--- Extracted information Enclosed Below ---
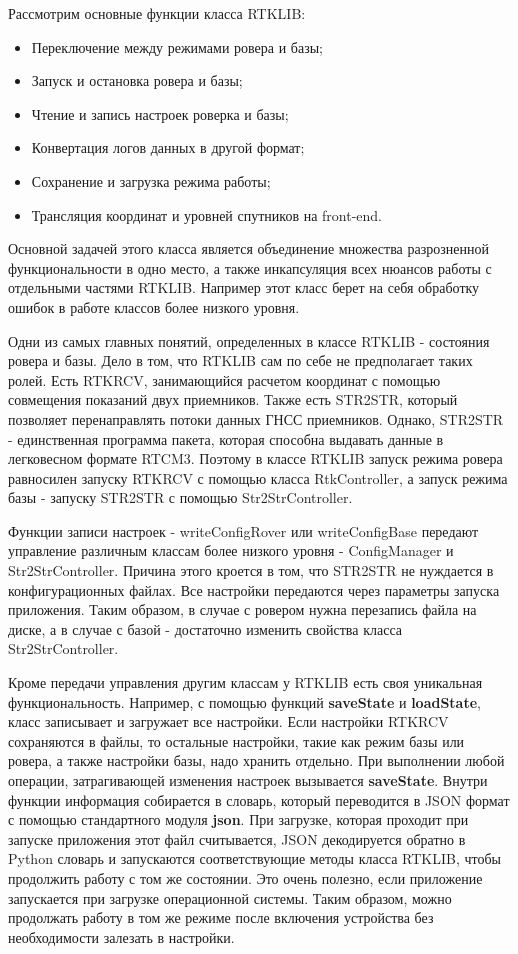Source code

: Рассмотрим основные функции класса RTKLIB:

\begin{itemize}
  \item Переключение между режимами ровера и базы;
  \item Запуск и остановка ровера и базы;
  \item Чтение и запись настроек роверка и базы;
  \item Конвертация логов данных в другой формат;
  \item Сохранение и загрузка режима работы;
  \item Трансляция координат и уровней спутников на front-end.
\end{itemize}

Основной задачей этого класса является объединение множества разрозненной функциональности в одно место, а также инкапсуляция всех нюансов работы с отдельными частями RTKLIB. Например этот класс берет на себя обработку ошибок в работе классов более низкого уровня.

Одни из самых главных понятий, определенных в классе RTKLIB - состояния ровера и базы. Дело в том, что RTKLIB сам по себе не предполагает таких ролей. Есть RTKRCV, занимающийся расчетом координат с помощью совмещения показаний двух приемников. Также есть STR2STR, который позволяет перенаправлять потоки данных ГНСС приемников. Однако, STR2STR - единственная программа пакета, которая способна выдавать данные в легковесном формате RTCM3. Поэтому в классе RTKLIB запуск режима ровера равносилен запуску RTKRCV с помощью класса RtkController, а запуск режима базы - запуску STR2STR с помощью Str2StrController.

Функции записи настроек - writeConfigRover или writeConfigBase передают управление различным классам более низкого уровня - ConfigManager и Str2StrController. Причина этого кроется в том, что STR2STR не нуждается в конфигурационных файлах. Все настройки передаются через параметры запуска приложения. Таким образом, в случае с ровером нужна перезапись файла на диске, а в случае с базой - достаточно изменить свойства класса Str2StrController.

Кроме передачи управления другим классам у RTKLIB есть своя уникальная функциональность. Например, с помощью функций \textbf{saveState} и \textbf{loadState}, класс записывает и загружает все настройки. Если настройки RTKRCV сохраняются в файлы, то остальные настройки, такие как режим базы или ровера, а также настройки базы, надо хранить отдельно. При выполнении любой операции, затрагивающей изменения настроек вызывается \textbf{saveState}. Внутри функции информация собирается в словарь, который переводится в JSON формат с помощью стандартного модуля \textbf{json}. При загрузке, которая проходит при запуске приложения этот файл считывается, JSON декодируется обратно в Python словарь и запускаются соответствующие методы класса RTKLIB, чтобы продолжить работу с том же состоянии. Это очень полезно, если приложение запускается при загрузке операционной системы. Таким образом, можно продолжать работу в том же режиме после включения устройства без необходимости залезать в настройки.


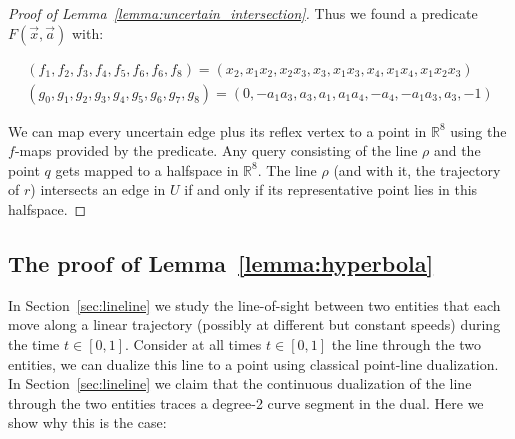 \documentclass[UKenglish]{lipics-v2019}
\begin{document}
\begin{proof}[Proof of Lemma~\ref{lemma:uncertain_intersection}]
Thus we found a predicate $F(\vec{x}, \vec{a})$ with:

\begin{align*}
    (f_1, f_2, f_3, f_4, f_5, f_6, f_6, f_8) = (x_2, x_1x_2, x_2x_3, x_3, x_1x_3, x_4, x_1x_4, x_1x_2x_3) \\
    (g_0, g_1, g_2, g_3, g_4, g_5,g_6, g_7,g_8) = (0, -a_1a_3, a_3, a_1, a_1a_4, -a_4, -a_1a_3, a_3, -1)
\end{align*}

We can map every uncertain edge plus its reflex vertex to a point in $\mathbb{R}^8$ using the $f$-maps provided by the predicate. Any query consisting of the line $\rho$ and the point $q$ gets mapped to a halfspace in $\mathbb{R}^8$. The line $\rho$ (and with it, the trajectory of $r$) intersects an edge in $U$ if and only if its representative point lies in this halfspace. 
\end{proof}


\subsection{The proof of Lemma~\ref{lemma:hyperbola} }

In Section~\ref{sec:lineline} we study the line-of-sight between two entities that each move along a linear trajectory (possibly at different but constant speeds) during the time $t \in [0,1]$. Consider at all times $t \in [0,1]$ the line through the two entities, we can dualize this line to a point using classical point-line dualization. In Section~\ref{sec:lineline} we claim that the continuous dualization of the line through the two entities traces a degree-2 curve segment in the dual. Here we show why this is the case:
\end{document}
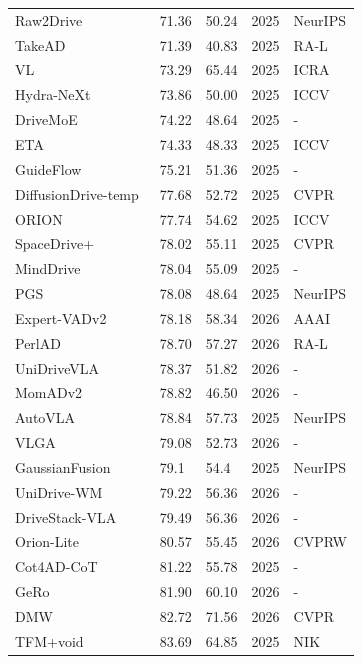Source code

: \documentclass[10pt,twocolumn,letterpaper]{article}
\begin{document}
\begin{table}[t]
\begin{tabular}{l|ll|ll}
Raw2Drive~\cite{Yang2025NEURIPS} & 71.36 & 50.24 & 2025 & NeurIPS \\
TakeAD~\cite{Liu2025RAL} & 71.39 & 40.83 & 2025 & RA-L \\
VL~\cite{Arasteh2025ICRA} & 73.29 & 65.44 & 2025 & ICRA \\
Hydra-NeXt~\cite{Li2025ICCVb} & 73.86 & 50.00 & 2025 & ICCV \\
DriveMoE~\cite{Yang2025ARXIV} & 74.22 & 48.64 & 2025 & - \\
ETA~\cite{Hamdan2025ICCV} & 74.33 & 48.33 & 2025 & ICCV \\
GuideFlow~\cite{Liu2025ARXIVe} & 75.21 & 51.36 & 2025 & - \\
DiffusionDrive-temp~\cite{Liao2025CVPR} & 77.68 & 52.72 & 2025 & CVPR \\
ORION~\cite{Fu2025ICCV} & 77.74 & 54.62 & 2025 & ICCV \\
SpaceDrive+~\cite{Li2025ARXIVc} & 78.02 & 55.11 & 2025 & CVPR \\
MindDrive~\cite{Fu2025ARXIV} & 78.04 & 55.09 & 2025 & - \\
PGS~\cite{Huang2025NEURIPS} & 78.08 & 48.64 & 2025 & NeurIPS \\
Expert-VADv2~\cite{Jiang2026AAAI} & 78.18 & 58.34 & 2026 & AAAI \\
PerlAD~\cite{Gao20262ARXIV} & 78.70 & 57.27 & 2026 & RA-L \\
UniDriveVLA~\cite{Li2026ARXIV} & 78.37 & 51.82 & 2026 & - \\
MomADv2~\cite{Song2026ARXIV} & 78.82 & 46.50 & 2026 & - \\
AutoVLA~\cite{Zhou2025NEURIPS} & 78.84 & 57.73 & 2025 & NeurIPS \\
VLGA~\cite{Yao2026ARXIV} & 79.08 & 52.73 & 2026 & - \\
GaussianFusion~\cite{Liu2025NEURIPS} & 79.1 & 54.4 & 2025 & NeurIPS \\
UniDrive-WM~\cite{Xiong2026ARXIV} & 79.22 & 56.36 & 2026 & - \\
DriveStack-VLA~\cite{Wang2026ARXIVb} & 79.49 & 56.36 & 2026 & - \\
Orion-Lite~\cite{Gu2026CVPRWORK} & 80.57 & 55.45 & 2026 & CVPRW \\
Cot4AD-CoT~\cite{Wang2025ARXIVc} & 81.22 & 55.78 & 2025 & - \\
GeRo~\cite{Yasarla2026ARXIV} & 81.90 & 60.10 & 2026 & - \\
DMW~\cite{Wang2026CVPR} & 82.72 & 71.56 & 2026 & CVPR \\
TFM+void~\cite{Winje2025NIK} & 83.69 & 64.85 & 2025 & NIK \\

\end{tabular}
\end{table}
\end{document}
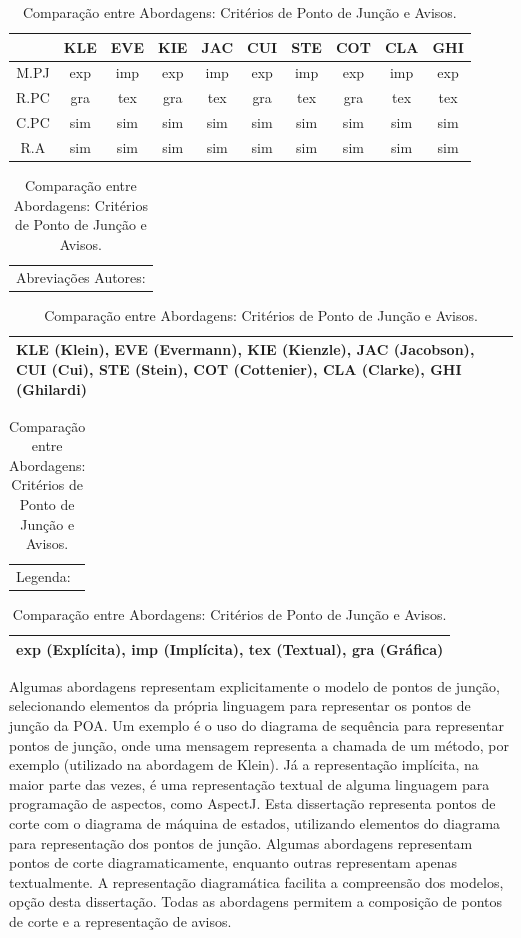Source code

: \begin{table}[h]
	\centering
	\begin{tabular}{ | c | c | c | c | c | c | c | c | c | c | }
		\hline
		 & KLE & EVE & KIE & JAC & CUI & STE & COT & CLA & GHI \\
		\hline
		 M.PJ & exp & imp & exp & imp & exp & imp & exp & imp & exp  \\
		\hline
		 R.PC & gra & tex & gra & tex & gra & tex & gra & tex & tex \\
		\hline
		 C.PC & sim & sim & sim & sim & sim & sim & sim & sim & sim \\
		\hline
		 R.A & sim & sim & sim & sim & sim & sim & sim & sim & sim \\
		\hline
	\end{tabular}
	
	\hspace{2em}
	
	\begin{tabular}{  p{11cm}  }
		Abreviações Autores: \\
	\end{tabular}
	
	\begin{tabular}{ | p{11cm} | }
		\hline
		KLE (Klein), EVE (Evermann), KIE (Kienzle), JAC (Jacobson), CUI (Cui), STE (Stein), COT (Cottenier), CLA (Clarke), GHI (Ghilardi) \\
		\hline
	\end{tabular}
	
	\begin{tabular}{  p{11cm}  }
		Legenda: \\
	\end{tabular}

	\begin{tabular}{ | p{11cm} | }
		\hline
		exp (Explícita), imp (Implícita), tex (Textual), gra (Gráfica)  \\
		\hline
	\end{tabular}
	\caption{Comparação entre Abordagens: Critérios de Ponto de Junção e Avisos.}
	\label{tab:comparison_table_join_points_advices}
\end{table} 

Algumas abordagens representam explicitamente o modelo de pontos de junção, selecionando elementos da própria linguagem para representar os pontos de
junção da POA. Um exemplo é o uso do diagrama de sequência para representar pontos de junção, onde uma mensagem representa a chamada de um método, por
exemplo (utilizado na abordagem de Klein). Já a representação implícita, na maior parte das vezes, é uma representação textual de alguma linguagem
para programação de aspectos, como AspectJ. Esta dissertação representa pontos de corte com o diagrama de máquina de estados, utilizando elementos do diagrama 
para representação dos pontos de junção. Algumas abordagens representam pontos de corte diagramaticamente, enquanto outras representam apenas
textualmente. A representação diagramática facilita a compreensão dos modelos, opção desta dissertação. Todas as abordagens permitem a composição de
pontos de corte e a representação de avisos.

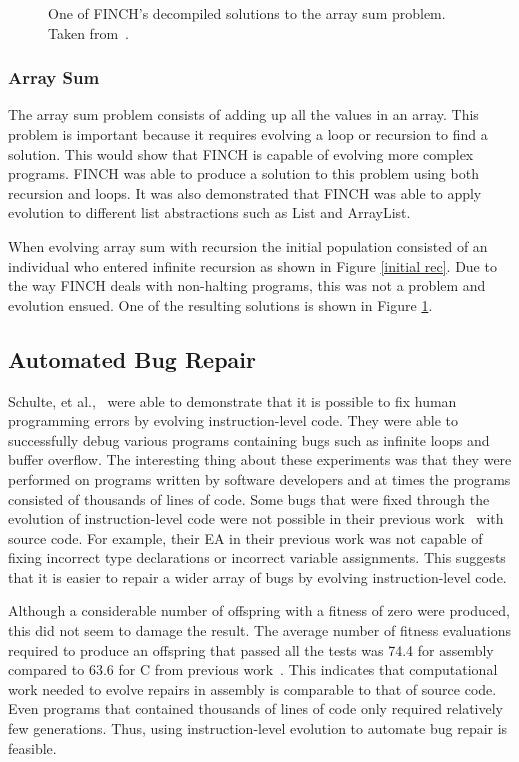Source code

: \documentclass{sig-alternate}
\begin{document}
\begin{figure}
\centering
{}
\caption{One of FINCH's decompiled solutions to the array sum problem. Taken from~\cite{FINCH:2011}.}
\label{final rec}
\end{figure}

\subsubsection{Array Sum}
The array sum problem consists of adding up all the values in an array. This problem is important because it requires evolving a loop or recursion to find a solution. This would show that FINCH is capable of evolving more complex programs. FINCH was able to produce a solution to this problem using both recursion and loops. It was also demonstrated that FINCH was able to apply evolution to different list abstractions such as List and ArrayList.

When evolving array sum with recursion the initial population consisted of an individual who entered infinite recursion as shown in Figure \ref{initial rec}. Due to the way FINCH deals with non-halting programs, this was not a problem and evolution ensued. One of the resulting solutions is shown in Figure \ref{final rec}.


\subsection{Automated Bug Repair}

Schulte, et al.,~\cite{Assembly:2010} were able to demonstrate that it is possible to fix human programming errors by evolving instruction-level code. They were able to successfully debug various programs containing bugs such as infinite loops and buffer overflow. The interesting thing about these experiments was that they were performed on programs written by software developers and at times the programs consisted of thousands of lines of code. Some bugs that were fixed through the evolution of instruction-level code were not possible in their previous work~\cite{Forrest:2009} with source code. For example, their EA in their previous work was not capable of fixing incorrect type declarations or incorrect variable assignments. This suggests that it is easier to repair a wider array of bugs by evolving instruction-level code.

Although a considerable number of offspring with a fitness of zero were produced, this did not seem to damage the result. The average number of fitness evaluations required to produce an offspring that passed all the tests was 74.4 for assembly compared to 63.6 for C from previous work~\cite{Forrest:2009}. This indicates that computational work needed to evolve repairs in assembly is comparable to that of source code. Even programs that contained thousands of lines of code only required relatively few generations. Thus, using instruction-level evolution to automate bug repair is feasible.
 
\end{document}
--- End of Enclosed Extracted information ---
Exercise requirements - Exactly as written, please give again the lines from the beginning of the listing through the line containing "загрузка режима работы;", inclusive, without any pictures.

Worked solution -
Source code

: Рассмотрим основные функции класса RTKLIB:

\begin{itemize}
  \item Переключение между режимами ровера и базы;
  \item Запуск и остановка ровера и базы;
  \item Чтение и запись настроек роверка и базы;
  \item Конвертация логов данных в другой формат;
  \item Сохранение и загрузка режима работы;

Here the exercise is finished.